Listed entries -
☆ ☆ ☆ ☆ ☆ ☆ ☆

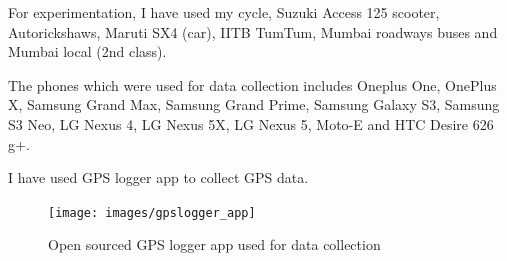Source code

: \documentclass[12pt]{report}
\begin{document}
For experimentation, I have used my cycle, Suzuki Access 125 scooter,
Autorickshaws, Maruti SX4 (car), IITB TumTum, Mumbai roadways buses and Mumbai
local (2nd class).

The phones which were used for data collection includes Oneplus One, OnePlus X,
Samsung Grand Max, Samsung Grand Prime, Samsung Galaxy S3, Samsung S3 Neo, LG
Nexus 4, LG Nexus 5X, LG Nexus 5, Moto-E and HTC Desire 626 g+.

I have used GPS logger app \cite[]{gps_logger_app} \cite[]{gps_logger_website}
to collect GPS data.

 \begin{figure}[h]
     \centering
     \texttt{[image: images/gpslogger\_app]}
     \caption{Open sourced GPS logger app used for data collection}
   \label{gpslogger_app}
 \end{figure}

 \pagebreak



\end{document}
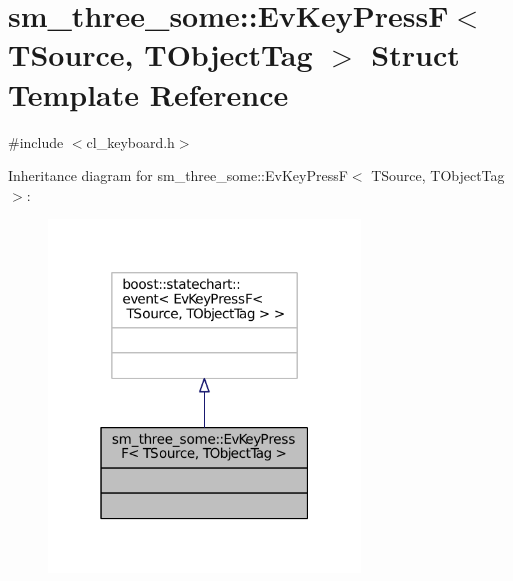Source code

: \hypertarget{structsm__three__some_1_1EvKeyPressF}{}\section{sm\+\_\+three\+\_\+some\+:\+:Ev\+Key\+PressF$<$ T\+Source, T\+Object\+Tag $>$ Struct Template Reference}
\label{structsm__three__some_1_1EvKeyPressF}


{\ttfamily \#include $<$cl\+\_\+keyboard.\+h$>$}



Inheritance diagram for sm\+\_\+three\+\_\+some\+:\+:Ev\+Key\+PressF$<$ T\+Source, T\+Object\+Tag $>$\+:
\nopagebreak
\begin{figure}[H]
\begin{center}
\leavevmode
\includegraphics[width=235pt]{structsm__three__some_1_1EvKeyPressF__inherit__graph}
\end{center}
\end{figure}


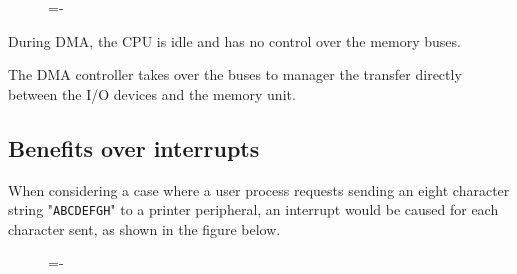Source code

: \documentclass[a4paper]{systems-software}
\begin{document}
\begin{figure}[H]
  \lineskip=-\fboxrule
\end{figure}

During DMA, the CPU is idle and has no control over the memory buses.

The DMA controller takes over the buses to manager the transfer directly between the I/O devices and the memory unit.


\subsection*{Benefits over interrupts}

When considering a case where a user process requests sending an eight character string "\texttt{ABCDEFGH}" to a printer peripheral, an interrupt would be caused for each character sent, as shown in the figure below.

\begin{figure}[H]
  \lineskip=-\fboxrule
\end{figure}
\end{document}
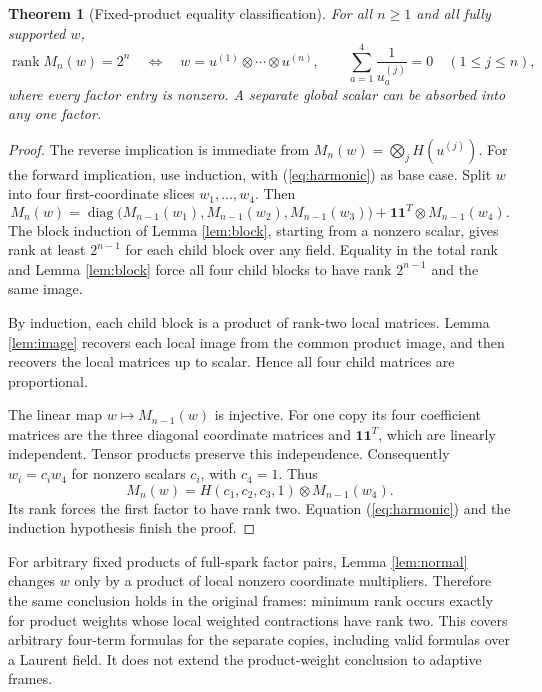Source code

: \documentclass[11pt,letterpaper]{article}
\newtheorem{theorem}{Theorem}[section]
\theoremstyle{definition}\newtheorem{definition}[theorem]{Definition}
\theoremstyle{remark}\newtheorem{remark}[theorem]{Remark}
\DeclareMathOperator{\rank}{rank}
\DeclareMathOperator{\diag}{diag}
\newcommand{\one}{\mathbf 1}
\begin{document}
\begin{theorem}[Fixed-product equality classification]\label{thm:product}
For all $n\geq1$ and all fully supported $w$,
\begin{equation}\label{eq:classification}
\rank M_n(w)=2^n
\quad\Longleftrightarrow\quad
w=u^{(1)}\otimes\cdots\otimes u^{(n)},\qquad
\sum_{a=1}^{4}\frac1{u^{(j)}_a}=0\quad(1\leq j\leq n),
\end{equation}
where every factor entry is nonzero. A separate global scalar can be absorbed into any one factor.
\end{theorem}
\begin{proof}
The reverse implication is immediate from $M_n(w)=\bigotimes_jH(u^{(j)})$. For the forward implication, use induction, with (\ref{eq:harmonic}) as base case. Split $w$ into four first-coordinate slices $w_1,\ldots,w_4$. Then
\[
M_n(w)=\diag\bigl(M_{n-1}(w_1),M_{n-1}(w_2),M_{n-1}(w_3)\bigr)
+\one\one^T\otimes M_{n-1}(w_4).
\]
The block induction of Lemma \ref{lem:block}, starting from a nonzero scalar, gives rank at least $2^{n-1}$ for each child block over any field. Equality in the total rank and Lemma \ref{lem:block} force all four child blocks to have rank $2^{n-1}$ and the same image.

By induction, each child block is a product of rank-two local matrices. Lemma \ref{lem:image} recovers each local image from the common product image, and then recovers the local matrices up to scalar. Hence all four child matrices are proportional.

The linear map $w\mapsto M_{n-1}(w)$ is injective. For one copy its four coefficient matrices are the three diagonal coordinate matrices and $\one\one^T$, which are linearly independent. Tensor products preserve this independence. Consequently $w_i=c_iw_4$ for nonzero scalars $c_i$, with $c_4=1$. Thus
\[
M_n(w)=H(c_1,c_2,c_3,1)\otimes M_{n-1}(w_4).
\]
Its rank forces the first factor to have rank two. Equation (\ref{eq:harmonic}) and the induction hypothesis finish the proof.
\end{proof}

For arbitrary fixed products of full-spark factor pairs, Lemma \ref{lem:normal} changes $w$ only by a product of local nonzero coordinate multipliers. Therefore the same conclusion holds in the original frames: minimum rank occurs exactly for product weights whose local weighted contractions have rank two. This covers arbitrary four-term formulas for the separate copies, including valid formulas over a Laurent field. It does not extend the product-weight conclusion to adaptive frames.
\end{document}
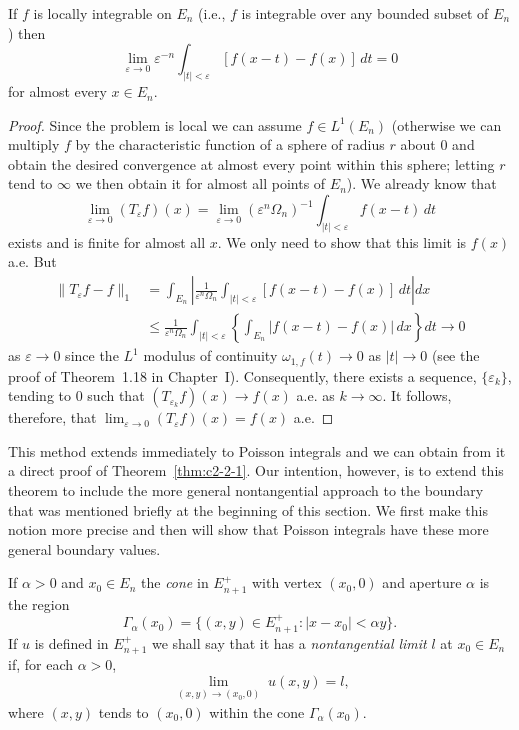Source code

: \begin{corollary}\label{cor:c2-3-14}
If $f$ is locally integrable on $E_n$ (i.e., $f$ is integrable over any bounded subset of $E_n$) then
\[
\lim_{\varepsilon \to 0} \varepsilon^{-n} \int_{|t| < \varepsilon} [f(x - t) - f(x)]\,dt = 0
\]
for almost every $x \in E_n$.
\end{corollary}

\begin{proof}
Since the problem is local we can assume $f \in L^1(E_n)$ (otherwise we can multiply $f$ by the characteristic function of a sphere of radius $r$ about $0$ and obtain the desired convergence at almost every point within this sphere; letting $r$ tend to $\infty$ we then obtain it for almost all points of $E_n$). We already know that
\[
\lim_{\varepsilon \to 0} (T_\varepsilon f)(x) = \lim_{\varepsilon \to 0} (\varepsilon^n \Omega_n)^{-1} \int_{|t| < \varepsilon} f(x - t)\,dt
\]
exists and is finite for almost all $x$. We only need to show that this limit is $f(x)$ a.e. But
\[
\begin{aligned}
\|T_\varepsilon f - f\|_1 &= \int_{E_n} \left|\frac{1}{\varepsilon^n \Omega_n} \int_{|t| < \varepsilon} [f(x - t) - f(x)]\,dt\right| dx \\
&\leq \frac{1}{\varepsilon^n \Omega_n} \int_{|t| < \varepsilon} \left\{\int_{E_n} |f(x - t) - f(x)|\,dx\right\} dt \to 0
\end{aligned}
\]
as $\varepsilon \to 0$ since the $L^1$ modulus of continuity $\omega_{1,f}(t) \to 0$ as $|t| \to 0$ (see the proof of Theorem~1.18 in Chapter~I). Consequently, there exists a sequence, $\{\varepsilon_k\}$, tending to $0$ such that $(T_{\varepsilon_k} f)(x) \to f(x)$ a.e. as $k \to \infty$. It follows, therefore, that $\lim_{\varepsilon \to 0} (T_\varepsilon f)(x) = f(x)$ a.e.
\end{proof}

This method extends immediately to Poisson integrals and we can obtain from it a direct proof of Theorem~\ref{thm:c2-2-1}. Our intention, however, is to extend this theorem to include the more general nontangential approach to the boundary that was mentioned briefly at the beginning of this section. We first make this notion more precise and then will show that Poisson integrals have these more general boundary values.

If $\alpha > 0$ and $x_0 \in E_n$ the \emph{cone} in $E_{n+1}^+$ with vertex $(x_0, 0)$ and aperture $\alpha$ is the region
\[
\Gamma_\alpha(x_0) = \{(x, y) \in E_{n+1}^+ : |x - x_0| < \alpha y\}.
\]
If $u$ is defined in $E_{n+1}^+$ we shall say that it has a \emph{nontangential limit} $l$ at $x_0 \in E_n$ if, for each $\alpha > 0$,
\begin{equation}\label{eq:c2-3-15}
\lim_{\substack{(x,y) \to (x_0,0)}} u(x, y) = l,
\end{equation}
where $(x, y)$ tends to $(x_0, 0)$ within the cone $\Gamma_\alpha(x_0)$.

☆ ☆ ☆ ☆ ☆ ☆ ☆

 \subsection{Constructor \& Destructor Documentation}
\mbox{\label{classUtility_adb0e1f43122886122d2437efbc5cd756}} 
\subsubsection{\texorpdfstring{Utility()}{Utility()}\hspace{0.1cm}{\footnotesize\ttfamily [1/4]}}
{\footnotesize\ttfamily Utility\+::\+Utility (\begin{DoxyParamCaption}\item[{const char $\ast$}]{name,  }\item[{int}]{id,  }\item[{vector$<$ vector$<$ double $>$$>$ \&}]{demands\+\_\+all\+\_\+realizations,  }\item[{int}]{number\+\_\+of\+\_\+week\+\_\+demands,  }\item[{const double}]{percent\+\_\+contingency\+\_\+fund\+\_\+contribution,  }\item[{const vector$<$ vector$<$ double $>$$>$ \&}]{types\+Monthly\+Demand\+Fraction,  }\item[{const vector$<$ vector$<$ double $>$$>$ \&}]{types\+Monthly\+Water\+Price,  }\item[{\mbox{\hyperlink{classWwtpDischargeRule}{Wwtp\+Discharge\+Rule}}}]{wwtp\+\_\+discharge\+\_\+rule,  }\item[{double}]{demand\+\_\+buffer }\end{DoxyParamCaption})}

☆ ☆ ☆ ☆ ☆ ☆ ☆

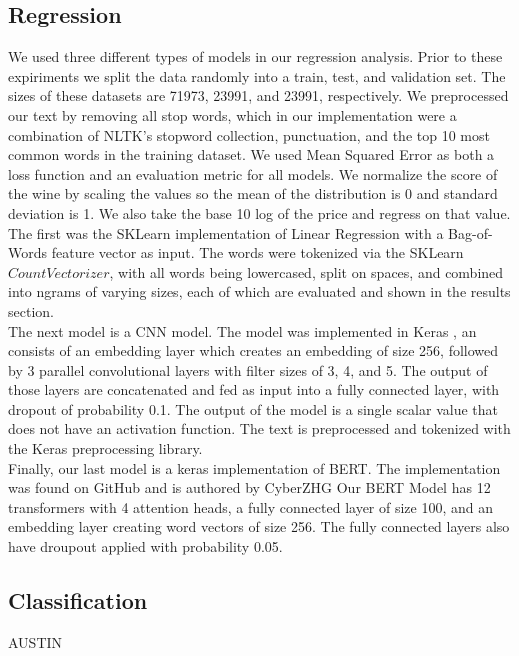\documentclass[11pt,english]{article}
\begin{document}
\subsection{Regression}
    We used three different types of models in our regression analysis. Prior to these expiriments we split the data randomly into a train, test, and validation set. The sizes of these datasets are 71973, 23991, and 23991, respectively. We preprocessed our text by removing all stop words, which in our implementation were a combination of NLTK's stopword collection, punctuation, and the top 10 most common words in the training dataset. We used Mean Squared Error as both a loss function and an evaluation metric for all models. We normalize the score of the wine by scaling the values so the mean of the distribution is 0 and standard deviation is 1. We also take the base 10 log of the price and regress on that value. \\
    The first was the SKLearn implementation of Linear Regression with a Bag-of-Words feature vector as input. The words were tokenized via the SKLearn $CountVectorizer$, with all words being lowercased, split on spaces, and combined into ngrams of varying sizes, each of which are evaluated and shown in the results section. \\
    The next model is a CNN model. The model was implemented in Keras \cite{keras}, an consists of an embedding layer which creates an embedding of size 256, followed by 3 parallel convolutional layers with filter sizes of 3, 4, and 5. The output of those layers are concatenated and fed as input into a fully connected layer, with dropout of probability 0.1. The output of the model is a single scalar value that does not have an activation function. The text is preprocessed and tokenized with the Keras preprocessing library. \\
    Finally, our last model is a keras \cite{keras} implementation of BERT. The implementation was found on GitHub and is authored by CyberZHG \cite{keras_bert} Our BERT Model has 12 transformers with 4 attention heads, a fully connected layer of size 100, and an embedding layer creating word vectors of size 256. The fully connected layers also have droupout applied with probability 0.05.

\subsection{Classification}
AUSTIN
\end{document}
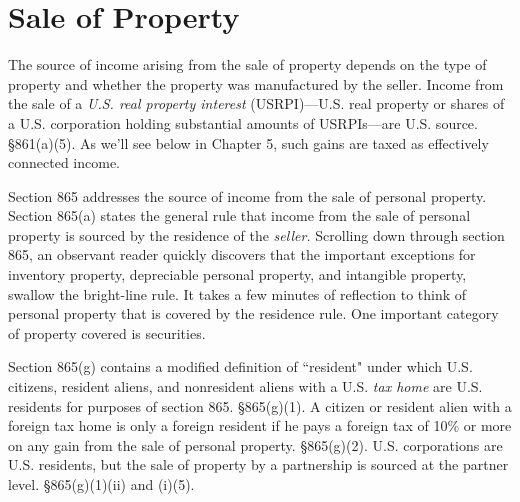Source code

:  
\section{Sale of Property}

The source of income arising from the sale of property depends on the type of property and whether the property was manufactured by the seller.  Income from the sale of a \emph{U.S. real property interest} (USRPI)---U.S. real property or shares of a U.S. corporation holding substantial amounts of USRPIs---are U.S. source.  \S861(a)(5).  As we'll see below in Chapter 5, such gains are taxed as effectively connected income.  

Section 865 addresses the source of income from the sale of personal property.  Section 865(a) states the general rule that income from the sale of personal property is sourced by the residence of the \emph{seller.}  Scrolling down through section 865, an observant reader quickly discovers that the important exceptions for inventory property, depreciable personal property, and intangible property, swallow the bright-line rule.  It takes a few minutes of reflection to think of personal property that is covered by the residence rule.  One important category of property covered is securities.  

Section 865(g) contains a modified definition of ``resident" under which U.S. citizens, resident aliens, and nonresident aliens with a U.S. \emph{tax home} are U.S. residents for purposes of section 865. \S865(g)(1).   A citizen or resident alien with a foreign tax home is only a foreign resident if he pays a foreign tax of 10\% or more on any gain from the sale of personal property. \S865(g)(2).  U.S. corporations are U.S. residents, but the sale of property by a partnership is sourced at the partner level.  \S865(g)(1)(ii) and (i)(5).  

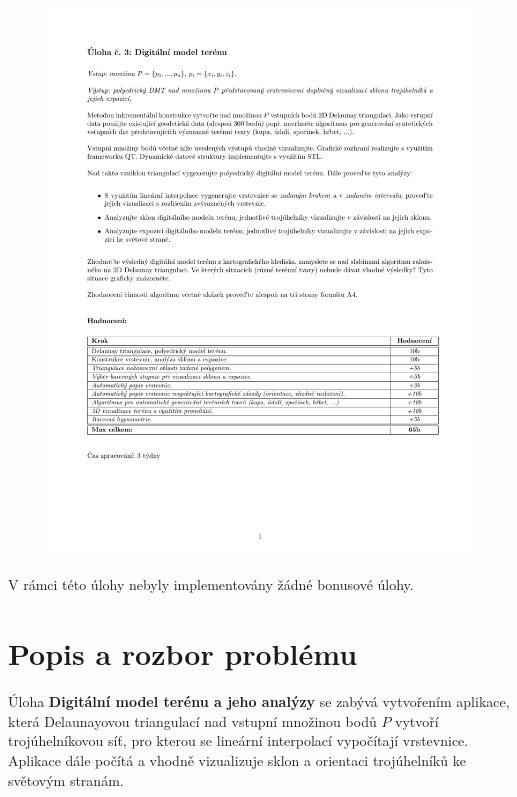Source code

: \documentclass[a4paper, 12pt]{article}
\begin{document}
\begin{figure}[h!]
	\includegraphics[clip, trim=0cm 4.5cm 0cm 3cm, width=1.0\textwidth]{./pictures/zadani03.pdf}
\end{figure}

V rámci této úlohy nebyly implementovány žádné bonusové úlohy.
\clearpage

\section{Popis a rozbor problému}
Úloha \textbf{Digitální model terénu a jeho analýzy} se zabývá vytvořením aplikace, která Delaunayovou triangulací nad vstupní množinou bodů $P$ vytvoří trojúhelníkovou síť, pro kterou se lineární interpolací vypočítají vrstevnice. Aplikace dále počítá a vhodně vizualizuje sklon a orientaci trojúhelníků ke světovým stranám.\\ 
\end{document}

☆ ☆ ☆ ☆ ☆ ☆ ☆

Brief - Write out every line from the data above that includes "keras".

Exercise output -
    The next model is a CNN model. The model was implemented in Keras \cite{keras}, an consists of an embedding layer which creates an embedding of size 256, followed by 3 parallel convolutional layers with filter sizes of 3, 4, and 5. The output of those layers are concatenated and fed as input into a fully connected layer, with dropout of probability 0.1. The output of the model is a single scalar value that does not have an activation function. The text is preprocessed and tokenized with the Keras preprocessing library. \\
    Finally, our last model is a keras \cite{keras} implementation of BERT. The implementation was found on GitHub and is authored by CyberZHG \cite{keras_bert} Our BERT Model has 12 transformers with 4 attention heads, a fully connected layer of size 100, and an embedding layer creating word vectors of size 256. The fully connected layers also have droupout applied with probability 0.05.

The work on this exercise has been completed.